Деревня Волоки не зря получила такое имя — десять полуразвалившихся изб, никакой дороги — мою бедную «Шкоду» три раза просто волокли волоком (вот оно, название!) и раз десять вытаскивали из луж. И я не раз вспоминала сочувствующий взгляд Шапкина, которым он окинул мою машину при встрече! Зато охотничий домик оказался очень милым — с русской печкой, довольно уютными комнатками.
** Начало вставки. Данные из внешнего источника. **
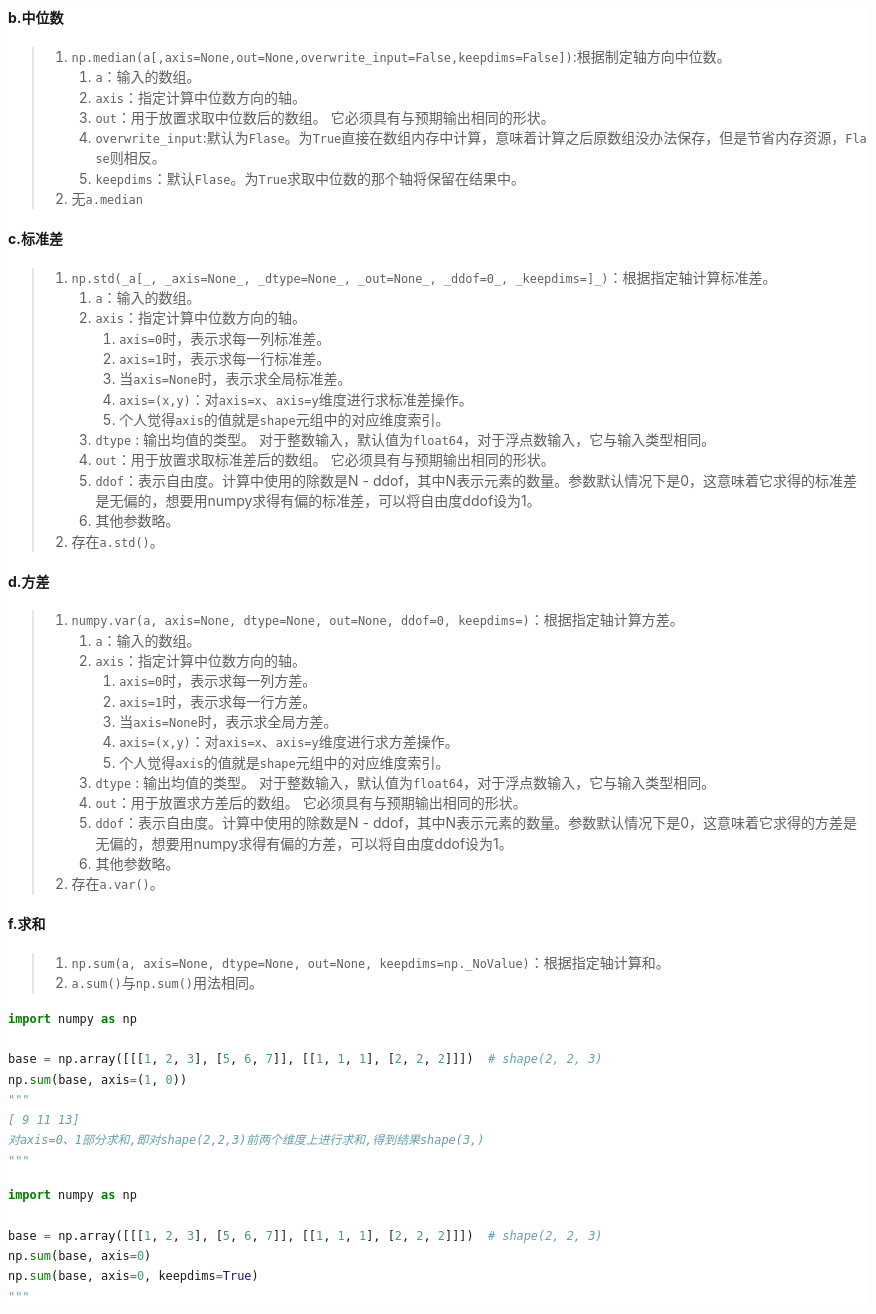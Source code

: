 #### b.中位数
> 1. `np.median(a[,axis=None,out=None,overwrite_input=False,keepdims=False])`:根据制定轴方向中位数。
>    1. `a`：输入的数组。
>    2. `axis`：指定计算中位数方向的轴。
>    3. `out`：用于放置求取中位数后的数组。 它必须具有与预期输出相同的形状。
>    4. `overwrite_input`:默认为`Flase`。为`True`直接在数组内存中计算，意味着计算之后原数组没办法保存，但是节省内存资源，`Flase`则相反。
>    5. `keepdims`：默认`Flase`。为`True`求取中位数的那个轴将保留在结果中。
> 2. 无`a.median`


#### c.标准差
> 1. `np.std(_a[_, _axis=None_, _dtype=None_, _out=None_, _ddof=0_, _keepdims=]_)`：根据指定轴计算标准差。
>    1. `a`：输入的数组。
>    2. `axis`：指定计算中位数方向的轴。
>       1. `axis=0`时，表示求每一列标准差。
>       2. `axis=1`时，表示求每一行标准差。
>       3. 当`axis=None`时，表示求全局标准差。
>       4. `axis=(x,y)`：对`axis=x`、`axis=y`维度进行求标准差操作。
>       5. 个人觉得`axis`的值就是`shape`元组中的对应维度索引。
>    3. `dtype` : 输出均值的类型。 对于整数输入，默认值为`float64`，对于浮点数输入，它与输入类型相同。
>    4. `out`：用于放置求取标准差后的数组。 它必须具有与预期输出相同的形状。
>    5. `ddof`：表示自由度。计算中使用的除数是N - ddof，其中N表示元素的数量。参数默认情况下是0，这意味着它求得的标准差是无偏的，想要用numpy求得有偏的标准差，可以将自由度ddof设为1。
>    6. 其他参数略。
> 2. 存在`a.std()`。



#### d.方差
> 1. `numpy.var(a, axis=None, dtype=None, out=None, ddof=0, keepdims=)`：根据指定轴计算方差。
>    1. `a`：输入的数组。
>    2. `axis`：指定计算中位数方向的轴。
>       1. `axis=0`时，表示求每一列方差。
>       2. `axis=1`时，表示求每一行方差。
>       3. 当`axis=None`时，表示求全局方差。
>       4. `axis=(x,y)`：对`axis=x`、`axis=y`维度进行求方差操作。
>       5. 个人觉得`axis`的值就是`shape`元组中的对应维度索引。
>    3. `dtype` : 输出均值的类型。 对于整数输入，默认值为`float64`，对于浮点数输入，它与输入类型相同。
>    4. `out`：用于放置求方差后的数组。 它必须具有与预期输出相同的形状。
>    5. `ddof`：表示自由度。计算中使用的除数是N - ddof，其中N表示元素的数量。参数默认情况下是0，这意味着它求得的方差是无偏的，想要用numpy求得有偏的方差，可以将自由度ddof设为1。
>    6. 其他参数略。
> 2. 存在`a.var()`。


#### f.求和
> 1. `np.sum(a, axis=None, dtype=None, out=None, keepdims=np._NoValue)`：根据指定轴计算和。
> 2. `a.sum()`与`np.sum()`用法相同。

```python
import numpy as np

base = np.array([[[1, 2, 3], [5, 6, 7]], [[1, 1, 1], [2, 2, 2]]])  # shape(2, 2, 3)
np.sum(base, axis=(1, 0))
"""
[ 9 11 13]
对axis=0、1部分求和,即对shape(2,2,3)前两个维度上进行求和,得到结果shape(3,)
"""
```
```python
import numpy as np

base = np.array([[[1, 2, 3], [5, 6, 7]], [[1, 1, 1], [2, 2, 2]]])  # shape(2, 2, 3)
np.sum(base, axis=0)
np.sum(base, axis=0, keepdims=True)
"""
```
А главное — рядом лес, в котором мне было обещано много грибов. «Они там на ножках растут, — умел Костылин перспективы рисовать, — и сами в корзинку прыгают».
Мой сын Ваня выбрал охоту и рано утром вместе с мужиками ушел на какую-то зорьку. Мы с Лялькой встали попозже, но тоже на рассвете, и под руководством Шапкина отправились в грибные места. «Газик» резво скакал по кочкам, переезжал какие-то чудовищные лесные завалы, лихо проскакивал топкие болота. Ляля прижимала к груди восьмилетнюю Асю, ну а я простилась с жизнью, еще отъезжая от дома. Шеги сидел у меня в ногах и таращил испуганные глаза.
Лялька вышла замуж за Костылина сразу после школы. То есть он успел сходить в армию, а она его ждала. Как и всякая жена, уверенная в своем муже, она давным-давно бросила работу фармацевта и занималась домашним хозяйством, при этом совершенно не заботясь ни о своей внешности, ни о своей одежде. Ну, а Костылин исправно гулял налево, утверждая, что всякий левак укрепляет брак, но всегда возвращался под каблук своей жены, и она крепко держала пухленькими ручками за загривок и Костылина, и всю семью. Глядя, как она командует мужем, как отдает распоряжения Шапкину, моему Ване, а заодно и мне, я в глубине души позавидовала ей, потому что никогда не могла вот так рулить мужиком. Коллективом журналистов — да, а вот собственным мужиком… Как-то он всегда увертывался от моего руководства. Лялька же, наоборот, чувствовала себя абсолютно в своей тарелке, отдавая приказания: «иди сюда», «стой здесь», «не пей», «ешь это» и так далее. Она была моложе меня, но я чувствовала себя при ней как при мамке или старшей воспитательнице в пионерлагере.
Чудесную неделю провели мы в лесу. Ваня был при деле и даже пристрелил какую-то птицу. Я набрала столько грибов, сколько за свою жизнь даже и не мечтала — они, действительно, сами прыгали в корзинку. Я впервые увидела, как растет клюква, — все болото покрыто как будто красным шелковым платком. И возвращались мы в Москву с полным багажником всяких лесных заготовок, которые по вечерам варили с Лялькой на русской печке.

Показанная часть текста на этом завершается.